Problem statement -
Verbatim transcription with images omitted: return the entries below in full.

Available data -
^^^^^^^^^^^^^^^^

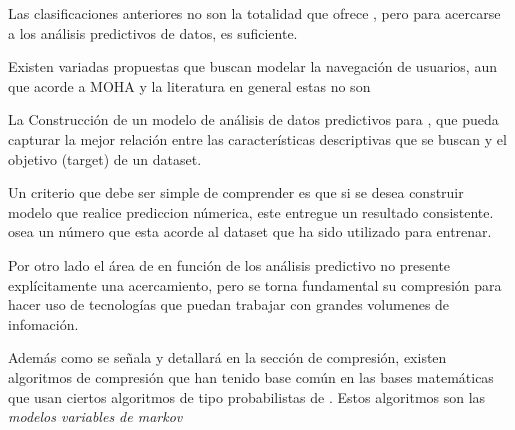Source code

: Las clasificaciones anteriores no son la totalidad que ofrece \machinelearning, pero para acercarse a los análisis predictivos de datos, es suficiente.







Existen variadas propuestas que buscan modelar la navegación de usuarios, aun que acorde a MOHA y la literatura en general estas no son \online













La Construcción de un modelo de análisis de datos predictivos para \machinelearning, que pueda capturar  la mejor relación entre las características descriptivas que se buscan y el objetivo (target) de un dataset.

Un criterio que debe ser simple de comprender es que si se desea construir modelo que realice prediccion númerica, este entregue un resultado consistente. osea un número que esta acorde al dataset que ha sido utilizado para entrenar.





Por otro lado el área de \losslessdatacompression en función de los análisis predictivo no presente explícitamente una acercamiento, pero se torna fundamental su compresión para hacer uso de tecnologías que puedan trabajar con grandes volumenes de infomación.




Además como se señala y detallará en la sección de compresión, existen algoritmos de compresión que han tenido base común en las bases matemáticas que usan ciertos algoritmos de tipo probabilistas de \machinelearning. Estos algoritmos son las \emph{modelos variables de markov}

^^^^^^^^^^^^^^^^

Answer space -
Source code

: Las clasificaciones anteriores no son la totalidad que ofrece \machinelearning, pero para acercarse a los análisis predictivos de datos, es suficiente.







Existen variadas propuestas que buscan modelar la navegación de usuarios, aun que acorde a MOHA y la literatura en general estas no son \online













La Construcción de un modelo de análisis de datos predictivos para \machinelearning, que pueda capturar  la mejor relación entre las características descriptivas que se buscan y el objetivo (target) de un dataset.

Un criterio que debe ser simple de comprender es que si se desea construir modelo que realice prediccion númerica, este entregue un resultado consistente. osea un número que esta acorde al dataset que ha sido utilizado para entrenar.





Por otro lado el área de \losslessdatacompression en función de los análisis predictivo no presente explícitamente una acercamiento, pero se torna fundamental su compresión para hacer uso de tecnologías que puedan trabajar con grandes volumenes de infomación.




Además como se señala y detallará en la sección de compresión, existen algoritmos de compresión que han tenido base común en las bases matemáticas que usan ciertos algoritmos de tipo probabilistas de \machinelearning. Estos algoritmos son las \emph{modelos variables de markov}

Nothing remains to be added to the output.